Roland Nef ne tarde pas à se rappeler au bon souvenir de Samuel Schmid. Neuf jours seulement après sa promotion, son bureau est cette fois perquisitionné dans le cadre de la plainte déposée par son ex-compagne. Christophe Keckeis est, bien entendu, au courant et en avertit le chef du DDPS, comme il l'a confirmé jeudi soir à la télévision alémanique.

Il apparaît donc que l'attention du ministre de la Défense a été attirée à plusieurs reprises à la fin de 2006 et au début de 2007 sur les démêlés du brigadier avec la justice zurichoise. Or il a déclaré, jusqu'à il y a peu, n'en avoir eu connaissance qu'au moment où il s'est entretenu avec Roland Nef durant la phase de sélection du nouveau chef de l'armée au début de l'été.

«Il n'y a pas eu de contrôle de sécurité pour cette première promotion de Roland Nef, ce n'est pas la règle pour ce poste», précise Christoph Brunner, suppléant du porte-parole de l'armée. Néanmoins, la mention de cette affaire pouvait difficilement ne pas figurer dans son dossier. Il est tout de même peu courant qu'un officier général fasse l'objet d'une procédure soumise au feu vert de l'auditeur en chef de l'armée, subordonné direct à Christophe Keckeis.
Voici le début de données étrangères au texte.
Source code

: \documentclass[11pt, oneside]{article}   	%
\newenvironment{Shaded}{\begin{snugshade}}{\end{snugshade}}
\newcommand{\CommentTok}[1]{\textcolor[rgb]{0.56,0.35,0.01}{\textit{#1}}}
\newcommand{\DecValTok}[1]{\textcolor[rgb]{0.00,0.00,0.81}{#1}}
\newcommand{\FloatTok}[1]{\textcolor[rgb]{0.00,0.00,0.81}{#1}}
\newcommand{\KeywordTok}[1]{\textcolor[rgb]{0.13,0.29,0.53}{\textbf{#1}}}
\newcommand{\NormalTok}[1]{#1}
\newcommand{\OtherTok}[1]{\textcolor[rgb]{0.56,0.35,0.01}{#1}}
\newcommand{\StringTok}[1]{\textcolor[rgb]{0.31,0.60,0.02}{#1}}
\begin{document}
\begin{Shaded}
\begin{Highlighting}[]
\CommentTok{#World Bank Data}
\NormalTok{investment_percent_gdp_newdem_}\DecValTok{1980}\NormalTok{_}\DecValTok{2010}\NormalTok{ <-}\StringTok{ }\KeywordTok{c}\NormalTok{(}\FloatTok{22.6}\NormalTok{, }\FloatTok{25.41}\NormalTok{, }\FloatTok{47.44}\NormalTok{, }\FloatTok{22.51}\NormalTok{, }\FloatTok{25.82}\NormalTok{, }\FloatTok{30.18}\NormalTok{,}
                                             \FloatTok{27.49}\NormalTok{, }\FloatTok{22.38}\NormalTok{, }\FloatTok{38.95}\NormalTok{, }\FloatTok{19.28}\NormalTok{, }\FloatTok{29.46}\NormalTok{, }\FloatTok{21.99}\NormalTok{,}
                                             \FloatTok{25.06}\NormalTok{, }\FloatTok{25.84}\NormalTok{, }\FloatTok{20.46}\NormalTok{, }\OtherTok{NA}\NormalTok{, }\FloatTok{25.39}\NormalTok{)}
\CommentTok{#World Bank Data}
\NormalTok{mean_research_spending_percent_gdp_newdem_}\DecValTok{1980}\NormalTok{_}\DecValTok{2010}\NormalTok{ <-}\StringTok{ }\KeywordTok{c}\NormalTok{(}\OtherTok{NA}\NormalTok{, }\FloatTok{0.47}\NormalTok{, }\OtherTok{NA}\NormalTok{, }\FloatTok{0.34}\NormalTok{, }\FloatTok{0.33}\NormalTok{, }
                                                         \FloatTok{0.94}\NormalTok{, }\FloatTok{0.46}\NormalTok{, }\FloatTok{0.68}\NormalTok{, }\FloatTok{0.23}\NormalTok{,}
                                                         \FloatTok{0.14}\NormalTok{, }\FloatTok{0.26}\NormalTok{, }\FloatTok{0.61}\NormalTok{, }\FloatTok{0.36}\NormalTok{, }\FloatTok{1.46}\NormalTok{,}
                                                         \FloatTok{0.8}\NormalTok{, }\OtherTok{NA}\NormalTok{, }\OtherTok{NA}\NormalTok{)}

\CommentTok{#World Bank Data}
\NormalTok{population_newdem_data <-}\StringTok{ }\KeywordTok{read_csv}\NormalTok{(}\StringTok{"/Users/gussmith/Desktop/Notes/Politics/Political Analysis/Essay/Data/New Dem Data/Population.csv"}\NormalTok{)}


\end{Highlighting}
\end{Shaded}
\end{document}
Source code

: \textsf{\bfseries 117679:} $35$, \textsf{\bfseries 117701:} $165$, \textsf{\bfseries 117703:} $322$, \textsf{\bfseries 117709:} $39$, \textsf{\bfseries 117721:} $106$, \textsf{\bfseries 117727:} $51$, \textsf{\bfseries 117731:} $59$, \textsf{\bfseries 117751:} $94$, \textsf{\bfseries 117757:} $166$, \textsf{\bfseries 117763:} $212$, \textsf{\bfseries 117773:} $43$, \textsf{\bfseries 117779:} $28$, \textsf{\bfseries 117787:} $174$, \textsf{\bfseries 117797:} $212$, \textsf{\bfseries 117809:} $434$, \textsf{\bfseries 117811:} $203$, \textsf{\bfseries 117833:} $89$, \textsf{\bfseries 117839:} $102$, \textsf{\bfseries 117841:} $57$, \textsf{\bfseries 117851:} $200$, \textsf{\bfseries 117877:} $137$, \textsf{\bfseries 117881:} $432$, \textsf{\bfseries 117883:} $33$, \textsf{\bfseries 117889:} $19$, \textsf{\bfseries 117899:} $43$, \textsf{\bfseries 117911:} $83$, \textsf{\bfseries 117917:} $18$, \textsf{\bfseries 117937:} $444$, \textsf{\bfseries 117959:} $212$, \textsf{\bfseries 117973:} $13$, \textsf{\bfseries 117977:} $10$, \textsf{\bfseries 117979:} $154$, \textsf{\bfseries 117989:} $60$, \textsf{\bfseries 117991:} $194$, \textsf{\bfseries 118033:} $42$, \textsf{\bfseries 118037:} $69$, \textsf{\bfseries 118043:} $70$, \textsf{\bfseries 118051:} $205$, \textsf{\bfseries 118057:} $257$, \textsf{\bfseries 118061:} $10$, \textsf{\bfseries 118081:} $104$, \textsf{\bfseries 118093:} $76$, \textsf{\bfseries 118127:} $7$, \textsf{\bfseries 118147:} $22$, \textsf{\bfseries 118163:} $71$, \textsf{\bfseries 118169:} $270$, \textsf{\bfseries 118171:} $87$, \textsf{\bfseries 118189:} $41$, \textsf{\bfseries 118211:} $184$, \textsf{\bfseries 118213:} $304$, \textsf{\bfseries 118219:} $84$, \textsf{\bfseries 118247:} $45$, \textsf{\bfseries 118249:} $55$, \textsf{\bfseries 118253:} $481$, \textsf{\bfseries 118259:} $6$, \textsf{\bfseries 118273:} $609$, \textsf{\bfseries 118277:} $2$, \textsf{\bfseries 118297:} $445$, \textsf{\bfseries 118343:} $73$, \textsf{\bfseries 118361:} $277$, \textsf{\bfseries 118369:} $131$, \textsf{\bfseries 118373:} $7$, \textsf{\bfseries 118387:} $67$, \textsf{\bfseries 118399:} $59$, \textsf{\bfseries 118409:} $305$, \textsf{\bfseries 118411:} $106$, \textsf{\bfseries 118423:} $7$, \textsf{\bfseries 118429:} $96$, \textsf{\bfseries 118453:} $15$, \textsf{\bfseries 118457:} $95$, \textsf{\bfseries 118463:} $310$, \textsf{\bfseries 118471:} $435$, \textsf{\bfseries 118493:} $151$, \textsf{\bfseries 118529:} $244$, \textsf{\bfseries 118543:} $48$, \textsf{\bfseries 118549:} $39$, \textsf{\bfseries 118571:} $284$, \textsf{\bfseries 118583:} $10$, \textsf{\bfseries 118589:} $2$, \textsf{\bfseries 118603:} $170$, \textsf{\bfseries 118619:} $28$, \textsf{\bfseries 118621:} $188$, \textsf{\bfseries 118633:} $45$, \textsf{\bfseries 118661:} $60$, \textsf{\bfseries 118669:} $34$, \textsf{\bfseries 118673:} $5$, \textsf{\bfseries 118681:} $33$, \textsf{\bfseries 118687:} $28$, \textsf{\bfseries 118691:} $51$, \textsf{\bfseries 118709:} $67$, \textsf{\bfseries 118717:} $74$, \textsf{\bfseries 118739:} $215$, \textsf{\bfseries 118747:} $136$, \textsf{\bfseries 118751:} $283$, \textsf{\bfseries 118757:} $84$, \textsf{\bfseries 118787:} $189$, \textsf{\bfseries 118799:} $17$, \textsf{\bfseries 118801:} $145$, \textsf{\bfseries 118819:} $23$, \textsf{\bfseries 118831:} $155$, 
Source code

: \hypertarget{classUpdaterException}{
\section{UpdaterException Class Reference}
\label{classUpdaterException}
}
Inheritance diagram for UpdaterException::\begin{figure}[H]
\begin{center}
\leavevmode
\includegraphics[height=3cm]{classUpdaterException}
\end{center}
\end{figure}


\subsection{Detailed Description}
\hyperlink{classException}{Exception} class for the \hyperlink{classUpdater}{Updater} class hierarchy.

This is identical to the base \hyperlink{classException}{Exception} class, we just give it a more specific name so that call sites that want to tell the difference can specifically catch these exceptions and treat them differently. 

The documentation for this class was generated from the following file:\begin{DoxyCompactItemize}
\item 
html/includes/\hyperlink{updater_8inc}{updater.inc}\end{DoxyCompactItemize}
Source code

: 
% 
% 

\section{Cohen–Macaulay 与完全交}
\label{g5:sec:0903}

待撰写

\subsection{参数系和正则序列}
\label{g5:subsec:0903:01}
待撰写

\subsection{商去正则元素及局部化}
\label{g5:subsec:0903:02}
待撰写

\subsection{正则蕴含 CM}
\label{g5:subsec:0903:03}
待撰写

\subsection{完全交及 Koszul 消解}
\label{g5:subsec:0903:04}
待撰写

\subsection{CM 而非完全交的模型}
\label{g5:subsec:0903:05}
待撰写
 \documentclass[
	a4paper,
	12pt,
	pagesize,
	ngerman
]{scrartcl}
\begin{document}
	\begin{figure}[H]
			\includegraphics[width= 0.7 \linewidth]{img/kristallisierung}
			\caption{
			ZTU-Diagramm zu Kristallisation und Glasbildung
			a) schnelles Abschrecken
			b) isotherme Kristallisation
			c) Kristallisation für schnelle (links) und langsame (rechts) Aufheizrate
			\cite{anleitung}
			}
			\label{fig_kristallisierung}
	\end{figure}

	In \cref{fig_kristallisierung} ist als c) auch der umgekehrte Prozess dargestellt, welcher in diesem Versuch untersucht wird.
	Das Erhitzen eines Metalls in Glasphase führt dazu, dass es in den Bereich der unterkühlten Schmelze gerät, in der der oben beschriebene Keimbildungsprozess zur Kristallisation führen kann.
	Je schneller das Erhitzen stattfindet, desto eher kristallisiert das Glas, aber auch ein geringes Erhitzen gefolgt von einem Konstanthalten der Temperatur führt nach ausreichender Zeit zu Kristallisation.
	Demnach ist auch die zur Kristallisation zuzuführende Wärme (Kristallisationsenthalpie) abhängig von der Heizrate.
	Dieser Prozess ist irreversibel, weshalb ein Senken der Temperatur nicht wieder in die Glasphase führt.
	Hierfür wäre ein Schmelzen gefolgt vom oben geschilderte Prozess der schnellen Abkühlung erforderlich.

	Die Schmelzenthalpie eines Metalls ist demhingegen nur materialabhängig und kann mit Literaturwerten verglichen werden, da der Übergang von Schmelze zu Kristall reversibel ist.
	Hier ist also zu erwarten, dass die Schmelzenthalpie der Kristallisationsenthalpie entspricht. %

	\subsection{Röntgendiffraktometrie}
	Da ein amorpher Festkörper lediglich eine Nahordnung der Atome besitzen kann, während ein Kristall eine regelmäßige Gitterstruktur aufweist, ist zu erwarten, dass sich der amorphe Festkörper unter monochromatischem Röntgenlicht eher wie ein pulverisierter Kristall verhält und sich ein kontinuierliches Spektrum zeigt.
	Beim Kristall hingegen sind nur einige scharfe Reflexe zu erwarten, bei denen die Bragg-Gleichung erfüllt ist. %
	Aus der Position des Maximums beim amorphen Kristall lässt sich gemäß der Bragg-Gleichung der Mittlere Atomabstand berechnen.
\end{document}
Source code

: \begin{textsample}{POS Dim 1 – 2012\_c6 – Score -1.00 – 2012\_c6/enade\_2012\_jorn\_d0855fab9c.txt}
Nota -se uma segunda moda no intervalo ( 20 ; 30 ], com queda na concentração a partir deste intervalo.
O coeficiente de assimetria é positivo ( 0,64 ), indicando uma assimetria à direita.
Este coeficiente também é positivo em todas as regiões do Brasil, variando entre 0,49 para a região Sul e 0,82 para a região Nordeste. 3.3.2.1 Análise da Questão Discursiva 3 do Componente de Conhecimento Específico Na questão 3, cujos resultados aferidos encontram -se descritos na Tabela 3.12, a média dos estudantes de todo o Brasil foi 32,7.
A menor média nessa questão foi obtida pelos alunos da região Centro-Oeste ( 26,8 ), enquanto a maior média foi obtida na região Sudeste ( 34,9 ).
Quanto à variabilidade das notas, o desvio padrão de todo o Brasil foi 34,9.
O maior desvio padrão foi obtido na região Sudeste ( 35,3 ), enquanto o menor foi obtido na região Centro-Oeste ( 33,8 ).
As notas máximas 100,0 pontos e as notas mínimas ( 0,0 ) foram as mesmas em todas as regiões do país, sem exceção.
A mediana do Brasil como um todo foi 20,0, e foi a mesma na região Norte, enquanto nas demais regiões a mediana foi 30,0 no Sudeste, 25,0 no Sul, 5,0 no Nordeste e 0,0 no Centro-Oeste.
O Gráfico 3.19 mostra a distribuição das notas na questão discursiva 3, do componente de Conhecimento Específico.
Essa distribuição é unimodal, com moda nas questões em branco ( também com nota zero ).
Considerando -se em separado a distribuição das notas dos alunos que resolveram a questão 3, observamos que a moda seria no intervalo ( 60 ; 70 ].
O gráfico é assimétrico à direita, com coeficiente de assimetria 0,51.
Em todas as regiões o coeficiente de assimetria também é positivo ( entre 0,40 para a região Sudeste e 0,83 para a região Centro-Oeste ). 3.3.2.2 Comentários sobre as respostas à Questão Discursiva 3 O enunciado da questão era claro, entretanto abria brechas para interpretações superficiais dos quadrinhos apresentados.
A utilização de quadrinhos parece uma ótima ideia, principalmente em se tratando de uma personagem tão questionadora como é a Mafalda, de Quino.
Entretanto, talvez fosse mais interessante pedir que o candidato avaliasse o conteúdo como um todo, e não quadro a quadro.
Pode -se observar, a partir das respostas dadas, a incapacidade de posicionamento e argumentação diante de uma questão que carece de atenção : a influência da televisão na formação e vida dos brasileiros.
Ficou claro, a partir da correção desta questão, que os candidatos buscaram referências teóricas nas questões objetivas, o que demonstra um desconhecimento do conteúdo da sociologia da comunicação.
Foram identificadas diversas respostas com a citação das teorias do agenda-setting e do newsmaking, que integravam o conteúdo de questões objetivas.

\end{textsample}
Les mésaventures de Roland Nef paraissent avoir circulé au sein de la hiérarchie militaire, qu'on soupçonne, du reste, d'avoir vendu la mèche à la presse. On sait que Samuel Schmid, très attaché au respect de la vie privée et des bons usages, ne prêtait pas l'oreille aux bruits de couloir. Il a néanmoins eu plusieurs occasions d'être averti par la voie officielle de l'existence de cette affaire. Pourquoi n'y a-t-il pas porté plus d'attention? C'est une des questions que va se poser la commission de gestion du National à laquelle son homologue de la sécurité a confié l'affaire.

Son président Pierre-François Veillon a précisé vendredi la suite des opérations. La sous-commission chargée du DDPS va donner la priorité à cette enquête et a prévu des séances supplémentaires. Un premier bilan, établissant les faits, devrait être disponible fin novembre. Suivi ultérieurement du rapport final, qui contiendra les conclusions et les éventuelles recommandations. Mais le parlement devrait en parler en septembre déjà, lors d'un débat urgent. Comme les membres de la commission seront tenus au secret de fonction jusqu'à la parution du rapport, cela risque de poser quelques problèmes.